**Data for analysis**
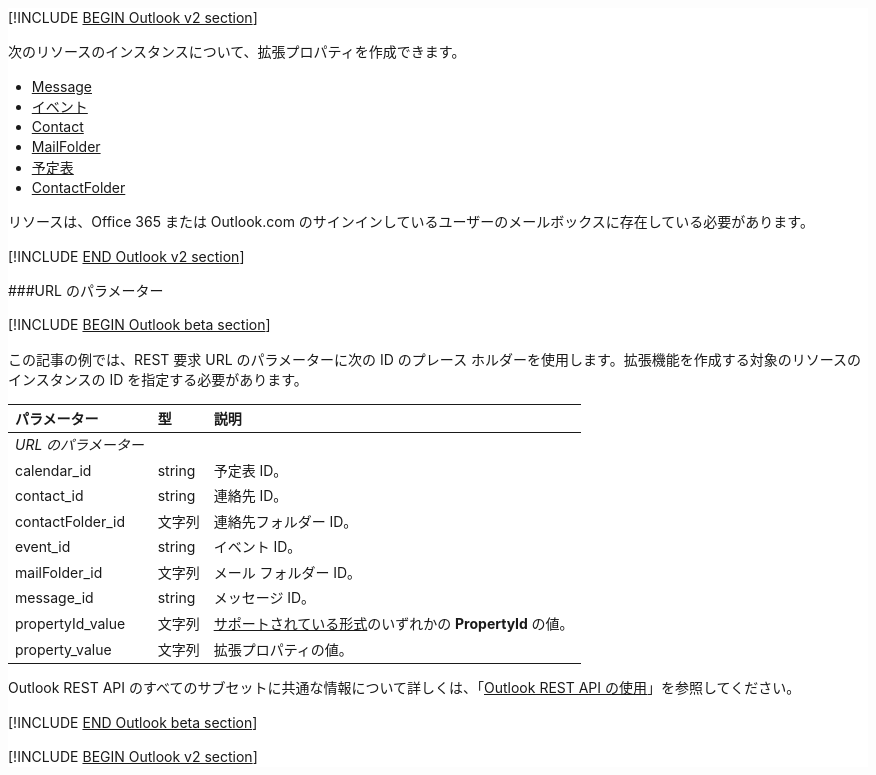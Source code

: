 




[!INCLUDE [BEGIN Outlook v2 section](../includes/controls/outlookrestapiv2section.xml)]

次のリソースのインスタンスについて、拡張プロパティを作成できます。 
- [Message](..\api\complex-types-for-mail-contacts-calendar.md#MessageResource)
- [イベント](..\api\complex-types-for-mail-contacts-calendar.md#EventResource)
- [Contact](..\api\complex-types-for-mail-contacts-calendar.md#ContactResource)
- [MailFolder](..\api\complex-types-for-mail-contacts-calendar.md#FolderResource)
- [予定表](..\api\complex-types-for-mail-contacts-calendar.md#CalendarResource)
- [ContactFolder](..\api\complex-types-for-mail-contacts-calendar.md#ContactFolderResource)

リソースは、Office 365 または Outlook.com のサインインしているユーザーのメールボックスに存在している必要があります。

[!INCLUDE [END Outlook v2 section](../includes/controls/outlookrestapiv2section.xml)]






###URL のパラメーター



[!INCLUDE [BEGIN Outlook beta section](../includes/controls/outlookrestapibetasection.xml)]

この記事の例では、REST 要求 URL のパラメーターに次の ID のプレース ホルダーを使用します。拡張機能を作成する対象のリソースのインスタンスの ID を指定する必要があります。

|**パラメーター**|**型**|**説明**|
|:-----|:-----|:-----|
|_URL のパラメーター_|
|calendar_id|string|予定表 ID。 |
|contact_id|string|連絡先 ID。 |
|contactFolder_id|文字列|連絡先フォルダー ID。 |
|event_id|string|イベント ID。 |
|mailFolder_id|文字列|メール フォルダー ID。 |
|message_id|string|メッセージ ID。 |
|propertyId_value|文字列|[サポートされている形式](#ExtendedPropertyIdFormats)のいずれかの **PropertyId** の値。|
|property_value|文字列|拡張プロパティの値。|


Outlook REST API のすべてのサブセットに共通な情報について詳しくは、「[Outlook REST API の使用](..\api\use-outlook-rest-api.md)」を参照してください。

[!INCLUDE [END Outlook beta section](../includes/controls/outlookrestapibetasection.xml)]







[!INCLUDE [BEGIN Outlook v2 section](../includes/controls/outlookrestapiv2section.xml)]
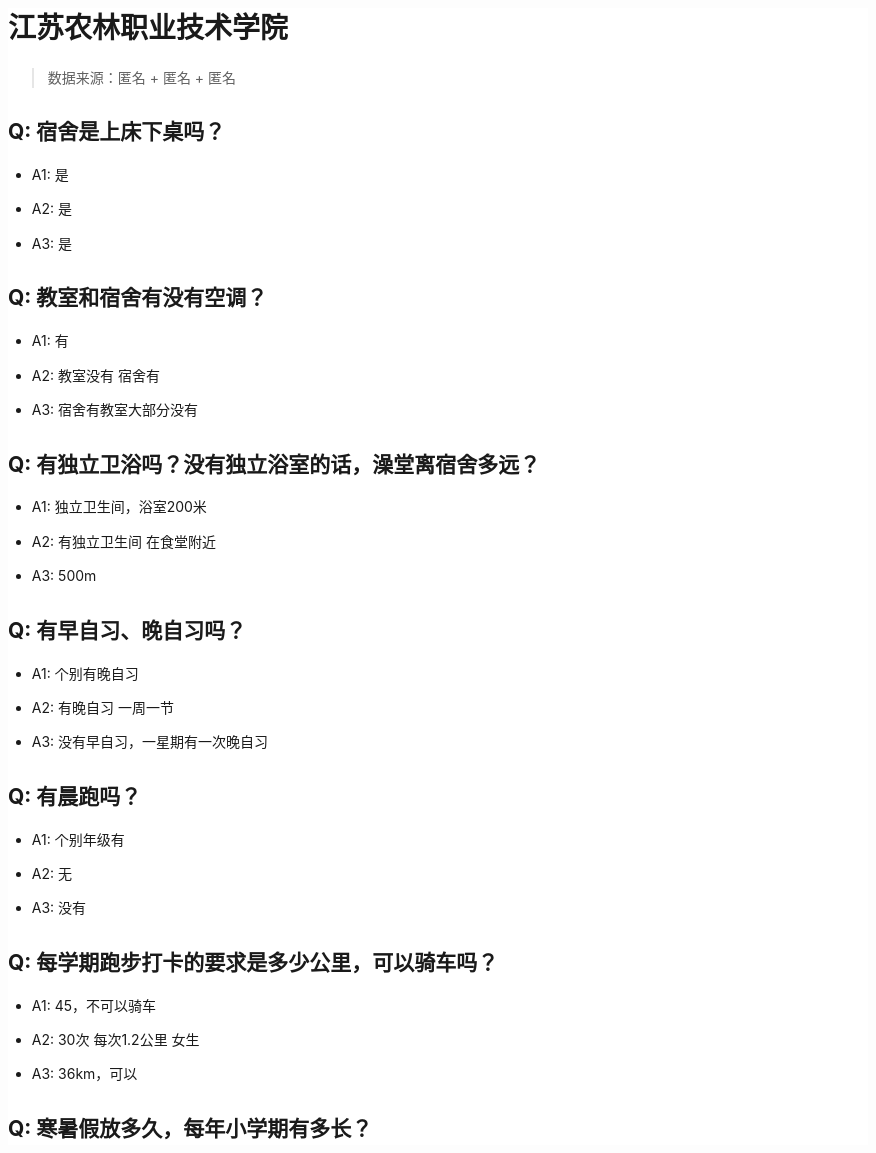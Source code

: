 # 江苏农林职业技术学院

> 数据来源：匿名 + 匿名 + 匿名

## Q: 宿舍是上床下桌吗？

- A1: 是

- A2: 是

- A3: 是

## Q: 教室和宿舍有没有空调？

- A1: 有

- A2: 教室没有 宿舍有

- A3: 宿舍有教室大部分没有

## Q: 有独立卫浴吗？没有独立浴室的话，澡堂离宿舍多远？

- A1: 独立卫生间，浴室200米

- A2: 有独立卫生间 在食堂附近

- A3: 500m

## Q: 有早自习、晚自习吗？

- A1: 个别有晚自习

- A2: 有晚自习 一周一节

- A3: 没有早自习，一星期有一次晚自习

## Q: 有晨跑吗？

- A1: 个别年级有

- A2: 无

- A3: 没有

## Q: 每学期跑步打卡的要求是多少公里，可以骑车吗？

- A1: 45，不可以骑车

- A2: 30次 每次1.2公里 女生

- A3: 36km，可以

## Q: 寒暑假放多久，每年小学期有多长？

**Exercise prompt**
Scan the lines above for the word "string" and copy every one where it occurs.

**Finished exercise**
|calendar_id|string|予定表 ID。 |
|contact_id|string|連絡先 ID。 |
|event_id|string|イベント ID。 |
|message_id|string|メッセージ ID。 |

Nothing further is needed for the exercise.